Abstract

Linagliptin, a novel dipeptidyl peptidase-4 (DPP-4) inhibitor, has a favourable pharmacokinetic profile in terms of its predominantly non-renal elimination. It shows highly selective, potent, dose-dependent inhibition of DPP-4, with ≥ 80% inhibition of DPP-4 throughout the 24-hour dosing interval. In two double-blind, multicentre trials (n >350 evaluable patients/trial) in adult patients with inadequately controlled type 2 diabetes mellitus, oral linagliptin monotherapy (5 or 10 mg once daily) was significantly more effective than placebo in improving glycaemic control and several parameters of pancreatic function, with placebo-corrected adjusted mean changes in glycosylated haemoglobin (HbA(1c)) levels of -0.69% to -0.88% after 12 or 24 weeks.

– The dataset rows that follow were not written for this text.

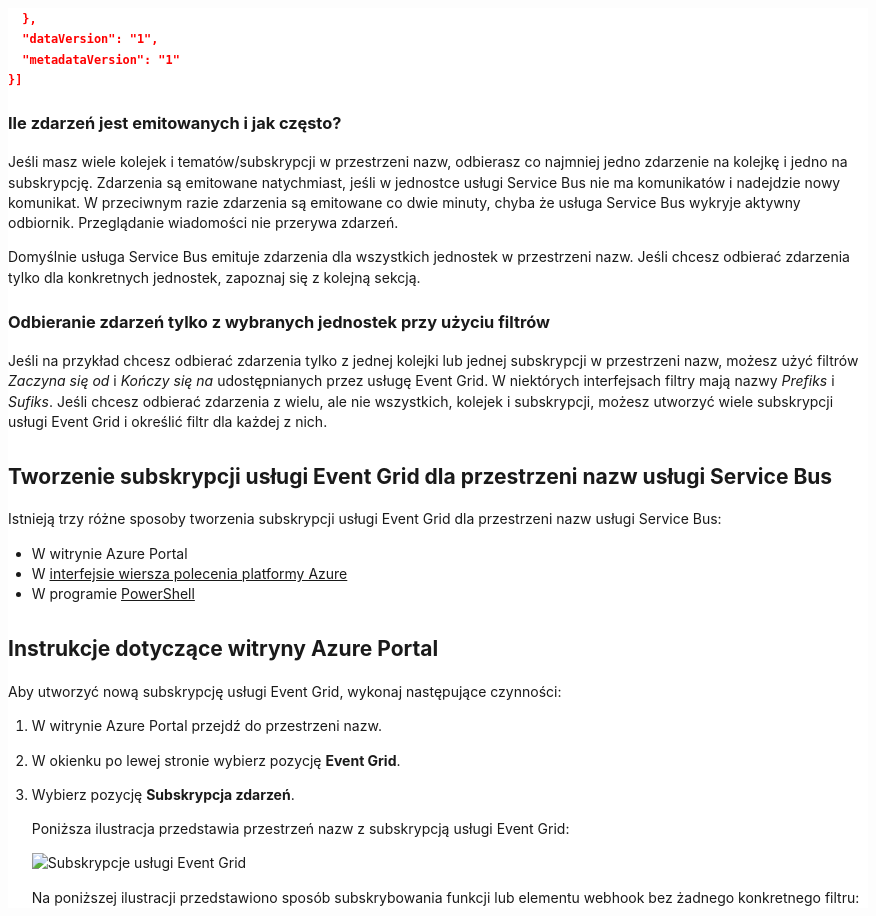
 ```JSON
  },
  "dataVersion": "1",
  "metadataVersion": "1"
}]
```

### <a name="how-many-events-are-emitted-and-how-often"></a>Ile zdarzeń jest emitowanych i jak często?

Jeśli masz wiele kolejek i tematów/subskrypcji w przestrzeni nazw, odbierasz co najmniej jedno zdarzenie na kolejkę i jedno na subskrypcję. Zdarzenia są emitowane natychmiast, jeśli w jednostce usługi Service Bus nie ma komunikatów i nadejdzie nowy komunikat. W przeciwnym razie zdarzenia są emitowane co dwie minuty, chyba że usługa Service Bus wykryje aktywny odbiornik. Przeglądanie wiadomości nie przerywa zdarzeń.

Domyślnie usługa Service Bus emituje zdarzenia dla wszystkich jednostek w przestrzeni nazw. Jeśli chcesz odbierać zdarzenia tylko dla konkretnych jednostek, zapoznaj się z kolejną sekcją.

### <a name="use-filters-to-limit-where-you-get-events-from"></a>Odbieranie zdarzeń tylko z wybranych jednostek przy użyciu filtrów

Jeśli na przykład chcesz odbierać zdarzenia tylko z jednej kolejki lub jednej subskrypcji w przestrzeni nazw, możesz użyć filtrów *Zaczyna się od* i *Kończy się na* udostępnianych przez usługę Event Grid. W niektórych interfejsach filtry mają nazwy *Prefiks* i *Sufiks*. Jeśli chcesz odbierać zdarzenia z wielu, ale nie wszystkich, kolejek i subskrypcji, możesz utworzyć wiele subskrypcji usługi Event Grid i określić filtr dla każdej z nich.

## <a name="create-event-grid-subscriptions-for-service-bus-namespaces"></a>Tworzenie subskrypcji usługi Event Grid dla przestrzeni nazw usługi Service Bus

Istnieją trzy różne sposoby tworzenia subskrypcji usługi Event Grid dla przestrzeni nazw usługi Service Bus:

* W witrynie Azure Portal
* W [interfejsie wiersza polecenia platformy Azure](#azure-cli-instructions)
* W programie [PowerShell](#powershell-instructions)

## <a name="azure-portal-instructions"></a>Instrukcje dotyczące witryny Azure Portal

Aby utworzyć nową subskrypcję usługi Event Grid, wykonaj następujące czynności:
1. W witrynie Azure Portal przejdź do przestrzeni nazw.
2. W okienku po lewej stronie wybierz pozycję **Event Grid**. 
3. Wybierz pozycję **Subskrypcja zdarzeń**.  

   Poniższa ilustracja przedstawia przestrzeń nazw z subskrypcją usługi Event Grid:

   ![Subskrypcje usługi Event Grid](./media/service-bus-to-event-grid-integration-concept/sbtoeventgridportal.png)

   Na poniższej ilustracji przedstawiono sposób subskrybowania funkcji lub elementu webhook bez żadnego konkretnego filtru:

Linagliptin 5 or 10 mg once daily was also significantly more efficacious than voglibose 0.2 mg three times daily in terms of improving glycaemic control in a 26-week, double-blind, multicentre trial (n >450 evaluable patients). In several similarly designed trials (n >250 evaluable patients/trial) of 12-24 weeks' duration in adult patients with inadequately controlled type 2 diabetes, oral linagliptin (5 mg once daily) as add-on therapy to metformin, a sulfonylurea drug or metformin plus a sulfonylurea drug, or in combination with pioglitazone, improved glycaemic control significantly more than placebo plus the respective oral antihyperglycaemic therapy, with improvements in adjusted mean HbA(1c) levels considered clinically relevant. Linagliptin, as monotherapy or in combination with other oral antihyperglycaemic drugs, was generally well tolerated in clinical trials, having neutral or minimal effects on bodyweight and generally being associated with a very low incidence of hypoglycaemia.